[Source texts of formatted documents]
**********

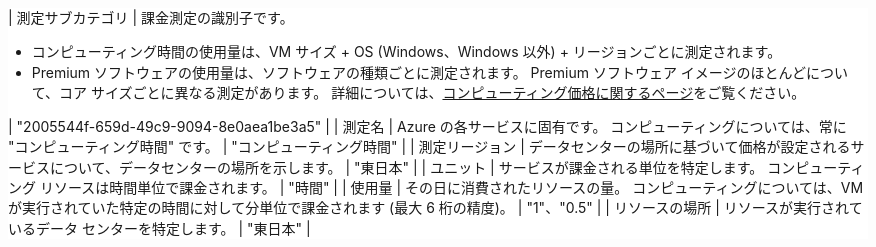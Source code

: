 | 測定サブカテゴリ | 課金測定の識別子です。 <ul><li>コンピューティング時間の使用量は、VM サイズ + OS (Windows、Windows 以外) + リージョンごとに測定されます。</li><li>Premium ソフトウェアの使用量は、ソフトウェアの種類ごとに測定されます。 Premium ソフトウェア イメージのほとんどについて、コア サイズごとに異なる測定があります。 詳細については、[コンピューティング価格に関するページ](https://azure.microsoft.com/pricing/details/virtual-machines/)をご覧ください。</li></ul>                                                                                                                                                                                                                                                                                                                                         | "2005544f-659d-49c9-9094-8e0aea1be3a5"                                                                                                                                                                                                                                                                                                                           |
| 測定名         | Azure の各サービスに固有です。 コンピューティングについては、常に "コンピューティング時間" です。                                                                                                                                                                                                                                                                                                                                                                                                                                                                                                                                                                                    | "コンピューティング時間"                                                                                                                                                                                                                                                                                                                                                  |
| 測定リージョン       | データセンターの場所に基づいて価格が設定されるサービスについて、データセンターの場所を示します。                                                                                                                                                                                                                                                                                                                                                                                                                                                                                                                                                                  |  "東日本"                                                                                                                                                                                                                                                                                                                                                       |
| ユニット               | サービスが課金される単位を特定します。 コンピューティング リソースは時間単位で課金されます。                                                                                                                                                                                                                                                                                                                                                                                                                                                                                                                                                                                    | "時間"                                                                                                                                                                                                                                                                                                                                                          |
| 使用量           | その日に消費されたリソースの量。 コンピューティングについては、VM が実行されていた特定の時間に対して分単位で課金されます (最大 6 桁の精度)。                                                                                                                                                                                                                                                                                                                                                                                                                                                                                                              |    "1"、"0.5"                                                                                                                                                                                                                                                                                                                                                    |
| リソースの場所  | リソースが実行されているデータ センターを特定します。                                                                                                                                                                                                                                                                                                                                                                                                                                                                                                                                                                                                                      | "東日本"                                                                                                                                                                                                                                                                                                                                                        |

**********

The data above needs to be retyped exactly, with the images left out.

### SOLUTION
Source code

: | 測定サブカテゴリ | 課金測定の識別子です。 <ul><li>コンピューティング時間の使用量は、VM サイズ + OS (Windows、Windows 以外) + リージョンごとに測定されます。</li><li>Premium ソフトウェアの使用量は、ソフトウェアの種類ごとに測定されます。 Premium ソフトウェア イメージのほとんどについて、コア サイズごとに異なる測定があります。 詳細については、[コンピューティング価格に関するページ](https://azure.microsoft.com/pricing/details/virtual-machines/)をご覧ください。</li></ul>                                                                                                                                                                                                                                                                                                                                         | "2005544f-659d-49c9-9094-8e0aea1be3a5"                                                                                                                                                                                                                                                                                                                           |
| 測定名         | Azure の各サービスに固有です。 コンピューティングについては、常に "コンピューティング時間" です。                                                                                                                                                                                                                                                                                                                                                                                                                                                                                                                                                                                    | "コンピューティング時間"                                                                                                                                                                                                                                                                                                                                                  |
| 測定リージョン       | データセンターの場所に基づいて価格が設定されるサービスについて、データセンターの場所を示します。                                                                                                                                                                                                                                                                                                                                                                                                                                                                                                                                                                  |  "東日本"                                                                                                                                                                                                                                                                                                                                                       |
| ユニット               | サービスが課金される単位を特定します。 コンピューティング リソースは時間単位で課金されます。                                                                                                                                                                                                                                                                                                                                                                                                                                                                                                                                                                                    | "時間"                                                                                                                                                                                                                                                                                                                                                          |
| 使用量           | その日に消費されたリソースの量。 コンピューティングについては、VM が実行されていた特定の時間に対して分単位で課金されます (最大 6 桁の精度)。                                                                                                                                                                                                                                                                                                                                                                                                                                                                                                              |    "1"、"0.5"                                                                                                                                                                                                                                                                                                                                                    |
| リソースの場所  | リソースが実行されているデータ センターを特定します。                                                                                                                                                                                                                                                                                                                                                                                                                                                                                                                                                                                                                      | "東日本"                                                                                                                                                                                                                                                                                                                                                        |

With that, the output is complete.